◆ **PROBLEM TO SOLVE**
In the listing below, count the lines with "twelve" and report only the figure.

◆ **GIVEN RECORDS**
=-=-=-=-=

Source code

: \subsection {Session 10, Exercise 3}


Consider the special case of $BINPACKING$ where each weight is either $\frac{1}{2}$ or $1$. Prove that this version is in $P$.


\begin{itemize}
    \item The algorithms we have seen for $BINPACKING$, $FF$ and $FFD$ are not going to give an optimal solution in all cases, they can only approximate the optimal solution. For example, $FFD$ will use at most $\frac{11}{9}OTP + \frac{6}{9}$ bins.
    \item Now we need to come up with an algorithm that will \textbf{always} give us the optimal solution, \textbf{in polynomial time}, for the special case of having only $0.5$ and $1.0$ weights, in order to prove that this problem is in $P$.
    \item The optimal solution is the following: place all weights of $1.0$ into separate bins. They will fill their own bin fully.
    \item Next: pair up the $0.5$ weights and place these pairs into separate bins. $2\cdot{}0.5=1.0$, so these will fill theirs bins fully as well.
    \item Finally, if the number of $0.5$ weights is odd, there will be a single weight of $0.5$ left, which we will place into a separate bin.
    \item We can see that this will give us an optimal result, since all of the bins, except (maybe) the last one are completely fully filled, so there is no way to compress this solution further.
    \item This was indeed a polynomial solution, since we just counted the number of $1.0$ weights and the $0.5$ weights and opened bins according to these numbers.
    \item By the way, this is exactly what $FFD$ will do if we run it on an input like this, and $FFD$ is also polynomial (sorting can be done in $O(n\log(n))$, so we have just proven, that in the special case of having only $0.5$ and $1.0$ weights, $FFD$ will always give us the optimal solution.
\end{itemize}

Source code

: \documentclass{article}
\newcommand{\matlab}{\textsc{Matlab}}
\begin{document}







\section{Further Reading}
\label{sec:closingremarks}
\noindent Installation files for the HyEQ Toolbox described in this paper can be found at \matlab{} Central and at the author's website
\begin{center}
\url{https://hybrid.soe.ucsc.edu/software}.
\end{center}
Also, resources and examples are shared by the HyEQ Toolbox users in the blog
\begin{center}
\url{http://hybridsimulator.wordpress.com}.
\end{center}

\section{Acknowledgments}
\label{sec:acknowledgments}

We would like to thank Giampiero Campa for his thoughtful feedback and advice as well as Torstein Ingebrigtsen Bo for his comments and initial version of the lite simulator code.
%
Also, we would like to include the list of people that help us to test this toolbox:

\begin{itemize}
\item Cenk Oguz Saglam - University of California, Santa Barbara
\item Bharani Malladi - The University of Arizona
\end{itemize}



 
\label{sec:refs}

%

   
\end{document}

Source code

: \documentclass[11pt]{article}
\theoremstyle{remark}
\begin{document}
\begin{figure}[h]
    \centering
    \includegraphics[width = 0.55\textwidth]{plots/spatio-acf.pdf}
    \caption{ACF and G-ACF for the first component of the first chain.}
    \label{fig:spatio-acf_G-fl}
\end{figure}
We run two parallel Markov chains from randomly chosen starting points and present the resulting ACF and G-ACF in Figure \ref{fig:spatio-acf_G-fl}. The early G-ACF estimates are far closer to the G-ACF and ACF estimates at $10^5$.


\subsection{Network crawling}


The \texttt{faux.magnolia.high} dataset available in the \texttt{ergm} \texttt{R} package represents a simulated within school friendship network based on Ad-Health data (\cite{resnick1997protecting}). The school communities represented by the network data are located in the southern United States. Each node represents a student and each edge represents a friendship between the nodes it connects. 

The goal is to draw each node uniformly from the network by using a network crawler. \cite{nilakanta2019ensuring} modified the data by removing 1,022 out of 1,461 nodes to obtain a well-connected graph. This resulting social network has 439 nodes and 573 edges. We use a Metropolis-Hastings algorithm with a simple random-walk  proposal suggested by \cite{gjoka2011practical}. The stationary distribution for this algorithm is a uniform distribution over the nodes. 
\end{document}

=-=-=-=-=

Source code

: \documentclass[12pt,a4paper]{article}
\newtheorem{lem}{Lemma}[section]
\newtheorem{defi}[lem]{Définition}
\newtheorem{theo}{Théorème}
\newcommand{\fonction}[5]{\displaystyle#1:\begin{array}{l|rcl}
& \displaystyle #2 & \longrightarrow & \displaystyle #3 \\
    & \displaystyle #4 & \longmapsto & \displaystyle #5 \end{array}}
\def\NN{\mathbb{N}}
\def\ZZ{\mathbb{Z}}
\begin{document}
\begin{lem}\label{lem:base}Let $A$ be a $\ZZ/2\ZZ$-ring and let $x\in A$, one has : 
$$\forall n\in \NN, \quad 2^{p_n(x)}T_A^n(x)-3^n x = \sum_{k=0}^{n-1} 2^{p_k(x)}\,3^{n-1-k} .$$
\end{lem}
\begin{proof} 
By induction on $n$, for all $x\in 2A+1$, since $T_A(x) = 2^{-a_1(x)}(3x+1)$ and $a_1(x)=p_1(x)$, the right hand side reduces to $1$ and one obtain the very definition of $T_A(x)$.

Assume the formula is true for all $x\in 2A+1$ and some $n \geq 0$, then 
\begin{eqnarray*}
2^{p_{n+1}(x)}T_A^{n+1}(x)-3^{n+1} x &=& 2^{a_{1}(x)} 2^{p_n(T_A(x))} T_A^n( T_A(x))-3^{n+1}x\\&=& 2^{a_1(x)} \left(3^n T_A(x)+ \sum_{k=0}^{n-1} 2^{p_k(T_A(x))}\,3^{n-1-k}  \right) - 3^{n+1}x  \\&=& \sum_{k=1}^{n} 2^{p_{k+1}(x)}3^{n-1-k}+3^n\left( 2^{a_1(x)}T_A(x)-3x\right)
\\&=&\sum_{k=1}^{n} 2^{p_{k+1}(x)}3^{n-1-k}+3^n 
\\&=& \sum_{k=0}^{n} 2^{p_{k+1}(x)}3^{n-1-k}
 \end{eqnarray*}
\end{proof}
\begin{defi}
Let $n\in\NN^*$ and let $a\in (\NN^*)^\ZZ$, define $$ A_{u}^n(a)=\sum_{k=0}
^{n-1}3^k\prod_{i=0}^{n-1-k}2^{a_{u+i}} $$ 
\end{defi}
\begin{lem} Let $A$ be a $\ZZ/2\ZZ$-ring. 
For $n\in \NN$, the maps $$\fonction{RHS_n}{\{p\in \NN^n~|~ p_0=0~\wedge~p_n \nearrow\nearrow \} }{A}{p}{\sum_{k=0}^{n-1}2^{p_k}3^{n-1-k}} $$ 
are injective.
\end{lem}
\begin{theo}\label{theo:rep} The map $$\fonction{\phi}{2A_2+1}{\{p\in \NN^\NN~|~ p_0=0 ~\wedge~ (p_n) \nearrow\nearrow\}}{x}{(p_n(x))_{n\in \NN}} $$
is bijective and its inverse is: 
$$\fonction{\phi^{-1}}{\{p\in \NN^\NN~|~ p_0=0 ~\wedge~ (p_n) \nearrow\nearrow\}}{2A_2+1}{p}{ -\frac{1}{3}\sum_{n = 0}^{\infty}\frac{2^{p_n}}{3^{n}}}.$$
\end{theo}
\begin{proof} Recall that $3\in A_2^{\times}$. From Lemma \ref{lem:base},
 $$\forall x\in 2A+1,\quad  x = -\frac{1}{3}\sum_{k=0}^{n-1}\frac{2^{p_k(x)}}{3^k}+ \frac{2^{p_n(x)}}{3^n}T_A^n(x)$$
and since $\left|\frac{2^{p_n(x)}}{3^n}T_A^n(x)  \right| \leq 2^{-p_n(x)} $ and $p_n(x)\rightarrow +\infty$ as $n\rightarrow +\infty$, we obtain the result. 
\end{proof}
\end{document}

=-=-=-=-=

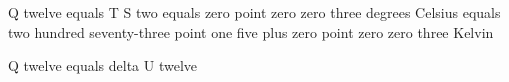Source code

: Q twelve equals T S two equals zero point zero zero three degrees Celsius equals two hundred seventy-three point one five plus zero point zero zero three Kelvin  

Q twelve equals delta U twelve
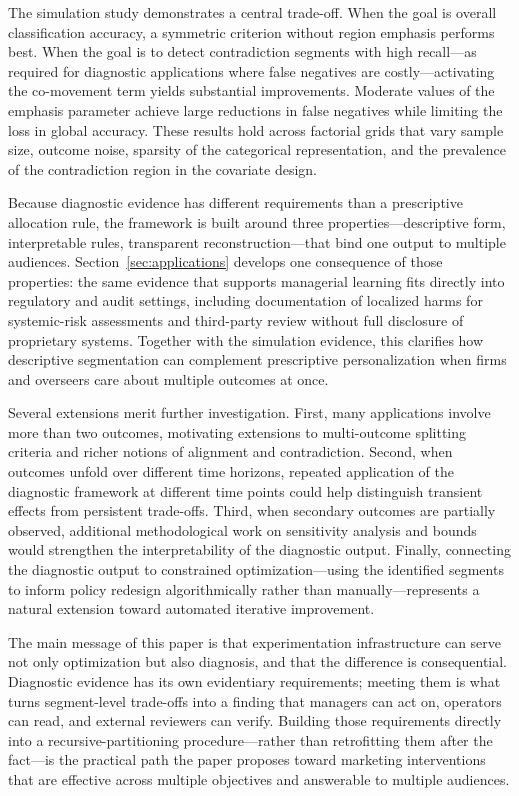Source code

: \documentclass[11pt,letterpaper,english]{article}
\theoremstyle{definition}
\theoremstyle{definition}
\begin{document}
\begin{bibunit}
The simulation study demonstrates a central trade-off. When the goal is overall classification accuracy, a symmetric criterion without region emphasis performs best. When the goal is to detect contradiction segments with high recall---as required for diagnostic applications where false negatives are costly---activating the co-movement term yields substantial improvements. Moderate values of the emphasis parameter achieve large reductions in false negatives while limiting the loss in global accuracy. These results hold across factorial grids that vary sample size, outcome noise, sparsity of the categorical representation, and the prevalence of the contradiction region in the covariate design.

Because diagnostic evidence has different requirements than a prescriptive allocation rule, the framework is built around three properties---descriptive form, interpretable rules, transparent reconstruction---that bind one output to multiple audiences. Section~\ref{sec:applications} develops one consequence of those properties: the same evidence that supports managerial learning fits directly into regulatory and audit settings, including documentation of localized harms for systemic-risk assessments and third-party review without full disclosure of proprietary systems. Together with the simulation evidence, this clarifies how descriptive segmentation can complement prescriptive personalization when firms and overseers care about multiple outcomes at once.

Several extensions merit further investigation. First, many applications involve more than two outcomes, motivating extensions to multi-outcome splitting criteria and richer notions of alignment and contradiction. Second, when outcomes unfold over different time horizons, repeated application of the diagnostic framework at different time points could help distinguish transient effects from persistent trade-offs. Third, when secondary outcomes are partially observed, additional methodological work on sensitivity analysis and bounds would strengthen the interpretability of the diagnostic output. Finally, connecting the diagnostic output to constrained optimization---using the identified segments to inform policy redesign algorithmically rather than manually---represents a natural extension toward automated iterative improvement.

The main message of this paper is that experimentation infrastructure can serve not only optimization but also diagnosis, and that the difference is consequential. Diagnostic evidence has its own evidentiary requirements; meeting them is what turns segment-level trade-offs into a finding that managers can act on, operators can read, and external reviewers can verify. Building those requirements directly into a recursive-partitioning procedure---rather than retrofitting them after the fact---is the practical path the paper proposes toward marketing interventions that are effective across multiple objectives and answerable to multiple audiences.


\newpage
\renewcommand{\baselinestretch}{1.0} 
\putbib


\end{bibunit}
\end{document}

=-=-=-=-=

◆ **PROBLEM SOLUTION**
2